◆ **THE TASK**: Every word of the data must be reproduced in your reply exactly.

◆ **MATERIAL TO PROCESS**:
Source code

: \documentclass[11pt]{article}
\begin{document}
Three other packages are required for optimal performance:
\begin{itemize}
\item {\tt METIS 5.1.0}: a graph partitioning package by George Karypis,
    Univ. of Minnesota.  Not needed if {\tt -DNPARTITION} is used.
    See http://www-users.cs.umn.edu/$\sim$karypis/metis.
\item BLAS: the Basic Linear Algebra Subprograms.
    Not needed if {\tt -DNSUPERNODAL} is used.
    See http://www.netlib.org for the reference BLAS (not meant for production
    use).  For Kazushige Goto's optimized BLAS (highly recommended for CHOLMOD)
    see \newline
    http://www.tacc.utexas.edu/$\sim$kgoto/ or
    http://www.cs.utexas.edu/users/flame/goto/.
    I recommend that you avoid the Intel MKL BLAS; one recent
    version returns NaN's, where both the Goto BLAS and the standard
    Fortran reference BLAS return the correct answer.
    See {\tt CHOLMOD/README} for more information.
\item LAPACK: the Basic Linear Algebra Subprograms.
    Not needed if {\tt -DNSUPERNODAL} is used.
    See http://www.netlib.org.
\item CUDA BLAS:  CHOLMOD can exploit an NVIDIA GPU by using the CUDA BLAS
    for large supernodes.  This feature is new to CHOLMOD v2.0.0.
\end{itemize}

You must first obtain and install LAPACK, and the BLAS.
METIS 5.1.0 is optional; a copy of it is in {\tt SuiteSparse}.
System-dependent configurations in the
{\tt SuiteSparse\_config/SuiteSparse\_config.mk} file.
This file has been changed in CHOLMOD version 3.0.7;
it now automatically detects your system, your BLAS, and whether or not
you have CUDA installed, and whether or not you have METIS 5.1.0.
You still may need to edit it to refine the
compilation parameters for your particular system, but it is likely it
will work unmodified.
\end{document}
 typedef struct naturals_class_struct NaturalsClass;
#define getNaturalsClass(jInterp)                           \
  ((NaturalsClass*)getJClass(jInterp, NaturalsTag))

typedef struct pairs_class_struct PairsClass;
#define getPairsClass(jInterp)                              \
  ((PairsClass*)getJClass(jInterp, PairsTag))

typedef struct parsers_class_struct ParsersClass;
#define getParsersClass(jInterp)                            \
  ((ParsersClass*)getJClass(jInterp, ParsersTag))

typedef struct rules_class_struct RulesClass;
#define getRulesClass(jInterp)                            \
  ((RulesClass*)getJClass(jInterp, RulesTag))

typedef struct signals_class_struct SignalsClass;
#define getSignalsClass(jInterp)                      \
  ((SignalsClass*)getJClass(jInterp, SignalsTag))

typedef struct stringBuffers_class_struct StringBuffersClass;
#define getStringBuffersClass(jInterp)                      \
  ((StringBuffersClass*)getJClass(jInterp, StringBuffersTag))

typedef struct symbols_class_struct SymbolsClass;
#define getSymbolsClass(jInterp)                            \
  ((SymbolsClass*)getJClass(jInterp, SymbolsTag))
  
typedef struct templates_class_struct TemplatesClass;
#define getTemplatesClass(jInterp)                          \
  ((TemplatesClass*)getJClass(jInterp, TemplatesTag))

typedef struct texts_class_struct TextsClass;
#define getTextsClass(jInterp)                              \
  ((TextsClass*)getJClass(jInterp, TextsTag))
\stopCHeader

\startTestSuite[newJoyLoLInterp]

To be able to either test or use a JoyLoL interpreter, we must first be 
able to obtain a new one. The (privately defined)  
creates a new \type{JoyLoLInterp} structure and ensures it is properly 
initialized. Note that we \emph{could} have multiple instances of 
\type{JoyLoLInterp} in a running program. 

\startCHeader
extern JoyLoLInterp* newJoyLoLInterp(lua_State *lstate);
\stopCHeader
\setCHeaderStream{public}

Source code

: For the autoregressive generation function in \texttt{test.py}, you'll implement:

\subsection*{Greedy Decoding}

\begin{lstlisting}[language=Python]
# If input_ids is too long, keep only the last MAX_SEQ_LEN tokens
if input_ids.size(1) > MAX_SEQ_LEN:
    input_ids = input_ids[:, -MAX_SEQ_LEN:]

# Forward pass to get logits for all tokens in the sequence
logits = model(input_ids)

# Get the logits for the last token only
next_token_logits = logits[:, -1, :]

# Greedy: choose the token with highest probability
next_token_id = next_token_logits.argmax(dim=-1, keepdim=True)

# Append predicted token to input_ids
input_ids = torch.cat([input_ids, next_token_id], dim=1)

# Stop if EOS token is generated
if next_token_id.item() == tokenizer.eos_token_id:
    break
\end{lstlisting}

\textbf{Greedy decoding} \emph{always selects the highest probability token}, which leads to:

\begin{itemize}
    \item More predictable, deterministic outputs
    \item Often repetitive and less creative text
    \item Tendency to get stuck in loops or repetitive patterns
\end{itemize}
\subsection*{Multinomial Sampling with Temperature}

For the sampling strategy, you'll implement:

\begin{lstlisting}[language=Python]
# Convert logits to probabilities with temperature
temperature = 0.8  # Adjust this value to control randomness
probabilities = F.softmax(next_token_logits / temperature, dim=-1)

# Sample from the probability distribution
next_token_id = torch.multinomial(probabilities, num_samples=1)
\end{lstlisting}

◆ **EXERCISE SOLUTION**:
Source code

: \documentclass[11pt]{article}
\begin{document}
Three other packages are required for optimal performance:
\begin{itemize}
\item {\tt METIS 5.1.0}: a graph partitioning package by George Karypis,
    Univ. of Minnesota.  Not needed if {\tt -DNPARTITION} is used.
    See http://www-users.cs.umn.edu/$\sim$karypis/metis.
\item BLAS: the Basic Linear Algebra Subprograms.
    Not needed if {\tt -DNSUPERNODAL} is used.
    See http://www.netlib.org for the reference BLAS (not meant for production
    use).  For Kazushige Goto's optimized BLAS (highly recommended for CHOLMOD)
    see \newline
    http://www.tacc.utexas.edu/$\sim$kgoto/ or
    http://www.cs.utexas.edu/users/flame/goto/.
    I recommend that you avoid the Intel MKL BLAS; one recent
    version returns NaN's, where both the Goto BLAS and the standard
    Fortran reference BLAS return the correct answer.
    See {\tt CHOLMOD/README} for more information.
\item LAPACK: the Basic Linear Algebra Subprograms.
    Not needed if {\tt -DNSUPERNODAL} is used.
    See http://www.netlib.org.
\item CUDA BLAS:  CHOLMOD can exploit an NVIDIA GPU by using the CUDA BLAS
    for large supernodes.  This feature is new to CHOLMOD v2.0.0.
\end{itemize}

You must first obtain and install LAPACK, and the BLAS.
METIS 5.1.0 is optional; a copy of it is in {\tt SuiteSparse}.
System-dependent configurations in the
{\tt SuiteSparse\_config/SuiteSparse\_config.mk} file.
This file has been changed in CHOLMOD version 3.0.7;
it now automatically detects your system, your BLAS, and whether or not
you have CUDA installed, and whether or not you have METIS 5.1.0.
You still may need to edit it to refine the
compilation parameters for your particular system, but it is likely it
will work unmodified.
\end{document}
 typedef struct naturals_class_struct NaturalsClass;
#define getNaturalsClass(jInterp)                           \
  ((NaturalsClass*)getJClass(jInterp, NaturalsTag))

typedef struct pairs_class_struct PairsClass;
#define getPairsClass(jInterp)                              \
  ((PairsClass*)getJClass(jInterp, PairsTag))

typedef struct parsers_class_struct ParsersClass;
#define getParsersClass(jInterp)                            \
  ((ParsersClass*)getJClass(jInterp, ParsersTag))

typedef struct rules_class_struct RulesClass;
#define getRulesClass(jInterp)                            \
  ((RulesClass*)getJClass(jInterp, RulesTag))

typedef struct signals_class_struct SignalsClass;
#define getSignalsClass(jInterp)                      \
  ((SignalsClass*)getJClass(jInterp, SignalsTag))

typedef struct stringBuffers_class_struct StringBuffersClass;
#define getStringBuffersClass(jInterp)                      \
  ((StringBuffersClass*)getJClass(jInterp, StringBuffersTag))

typedef struct symbols_class_struct SymbolsClass;
#define getSymbolsClass(jInterp)                            \
  ((SymbolsClass*)getJClass(jInterp, SymbolsTag))
  
typedef struct templates_class_struct TemplatesClass;
#define getTemplatesClass(jInterp)                          \
  ((TemplatesClass*)getJClass(jInterp, TemplatesTag))

typedef struct texts_class_struct TextsClass;
#define getTextsClass(jInterp)                              \
  ((TextsClass*)getJClass(jInterp, TextsTag))
\stopCHeader

\startTestSuite[newJoyLoLInterp]

To be able to either test or use a JoyLoL interpreter, we must first be 
able to obtain a new one. The (privately defined)  
creates a new \type{JoyLoLInterp} structure and ensures it is properly 
initialized. Note that we \emph{could} have multiple instances of 
\type{JoyLoLInterp} in a running program. 

\startCHeader
extern JoyLoLInterp* newJoyLoLInterp(lua_State *lstate);
\stopCHeader
\setCHeaderStream{public}

Source code

: For the autoregressive generation function in \texttt{test.py}, you'll implement:

\subsection*{Greedy Decoding}

\begin{lstlisting}[language=Python]
# If input_ids is too long, keep only the last MAX_SEQ_LEN tokens
if input_ids.size(1) > MAX_SEQ_LEN:
    input_ids = input_ids[:, -MAX_SEQ_LEN:]

# Forward pass to get logits for all tokens in the sequence
logits = model(input_ids)

# Get the logits for the last token only
next_token_logits = logits[:, -1, :]

# Greedy: choose the token with highest probability
next_token_id = next_token_logits.argmax(dim=-1, keepdim=True)

# Append predicted token to input_ids
input_ids = torch.cat([input_ids, next_token_id], dim=1)

# Stop if EOS token is generated
if next_token_id.item() == tokenizer.eos_token_id:
    break
\end{lstlisting}

\textbf{Greedy decoding} \emph{always selects the highest probability token}, which leads to:

\begin{itemize}
    \item More predictable, deterministic outputs
    \item Often repetitive and less creative text
    \item Tendency to get stuck in loops or repetitive patterns
\end{itemize}
\subsection*{Multinomial Sampling with Temperature}

For the sampling strategy, you'll implement:

\begin{lstlisting}[language=Python]
# Convert logits to probabilities with temperature
temperature = 0.8  # Adjust this value to control randomness
probabilities = F.softmax(next_token_logits / temperature, dim=-1)

# Sample from the probability distribution
next_token_id = torch.multinomial(probabilities, num_samples=1)
\end{lstlisting}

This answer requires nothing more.